Data extracted from a collection:
+ + + + +

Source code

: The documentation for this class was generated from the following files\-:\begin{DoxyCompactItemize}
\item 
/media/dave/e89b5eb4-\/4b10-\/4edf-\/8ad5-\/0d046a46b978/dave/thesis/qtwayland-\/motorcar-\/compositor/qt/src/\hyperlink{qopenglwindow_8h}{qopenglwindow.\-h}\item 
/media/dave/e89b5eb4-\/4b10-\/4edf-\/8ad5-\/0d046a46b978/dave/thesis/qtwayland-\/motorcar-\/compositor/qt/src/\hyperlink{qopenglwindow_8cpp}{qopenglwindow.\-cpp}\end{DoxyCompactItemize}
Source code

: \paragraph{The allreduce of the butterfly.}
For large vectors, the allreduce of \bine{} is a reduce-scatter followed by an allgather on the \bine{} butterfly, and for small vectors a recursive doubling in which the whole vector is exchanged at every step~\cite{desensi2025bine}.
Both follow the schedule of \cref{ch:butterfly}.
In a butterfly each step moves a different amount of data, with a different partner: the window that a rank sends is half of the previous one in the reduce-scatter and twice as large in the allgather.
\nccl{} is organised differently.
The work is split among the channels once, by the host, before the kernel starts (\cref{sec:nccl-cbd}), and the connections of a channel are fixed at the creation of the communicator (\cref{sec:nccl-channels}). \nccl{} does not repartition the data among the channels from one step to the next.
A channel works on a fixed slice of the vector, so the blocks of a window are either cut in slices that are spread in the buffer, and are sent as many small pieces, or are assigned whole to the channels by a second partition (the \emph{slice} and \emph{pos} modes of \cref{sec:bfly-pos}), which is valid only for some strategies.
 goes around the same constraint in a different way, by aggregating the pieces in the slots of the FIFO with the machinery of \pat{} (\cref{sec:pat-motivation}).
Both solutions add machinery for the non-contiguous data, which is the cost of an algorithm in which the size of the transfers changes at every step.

+ + + + +

PROMPT –
After reading through the records, retype all of them exactly.

WRITTEN ANSWER –
Source code

: The documentation for this class was generated from the following files\-:\begin{DoxyCompactItemize}
\item 
/media/dave/e89b5eb4-\/4b10-\/4edf-\/8ad5-\/0d046a46b978/dave/thesis/qtwayland-\/motorcar-\/compositor/qt/src/\hyperlink{qopenglwindow_8h}{qopenglwindow.\-h}\item 
/media/dave/e89b5eb4-\/4b10-\/4edf-\/8ad5-\/0d046a46b978/dave/thesis/qtwayland-\/motorcar-\/compositor/qt/src/\hyperlink{qopenglwindow_8cpp}{qopenglwindow.\-cpp}\end{DoxyCompactItemize}
Source code

: \paragraph{The allreduce of the butterfly.}
For large vectors, the allreduce of \bine{} is a reduce-scatter followed by an allgather on the \bine{} butterfly, and for small vectors a recursive doubling in which the whole vector is exchanged at every step~\cite{desensi2025bine}.
Both follow the schedule of \cref{ch:butterfly}.
In a butterfly each step moves a different amount of data, with a different partner: the window that a rank sends is half of the previous one in the reduce-scatter and twice as large in the allgather.
\nccl{} is organised differently.
The work is split among the channels once, by the host, before the kernel starts (\cref{sec:nccl-cbd}), and the connections of a channel are fixed at the creation of the communicator (\cref{sec:nccl-channels}). \nccl{} does not repartition the data among the channels from one step to the next.
A channel works on a fixed slice of the vector, so the blocks of a window are either cut in slices that are spread in the buffer, and are sent as many small pieces, or are assigned whole to the channels by a second partition (the \emph{slice} and \emph{pos} modes of \cref{sec:bfly-pos}), which is valid only for some strategies.
 goes around the same constraint in a different way, by aggregating the pieces in the slots of the FIFO with the machinery of \pat{} (\cref{sec:pat-motivation}).
Both solutions add machinery for the non-contiguous data, which is the cost of an algorithm in which the size of the transfers changes at every step.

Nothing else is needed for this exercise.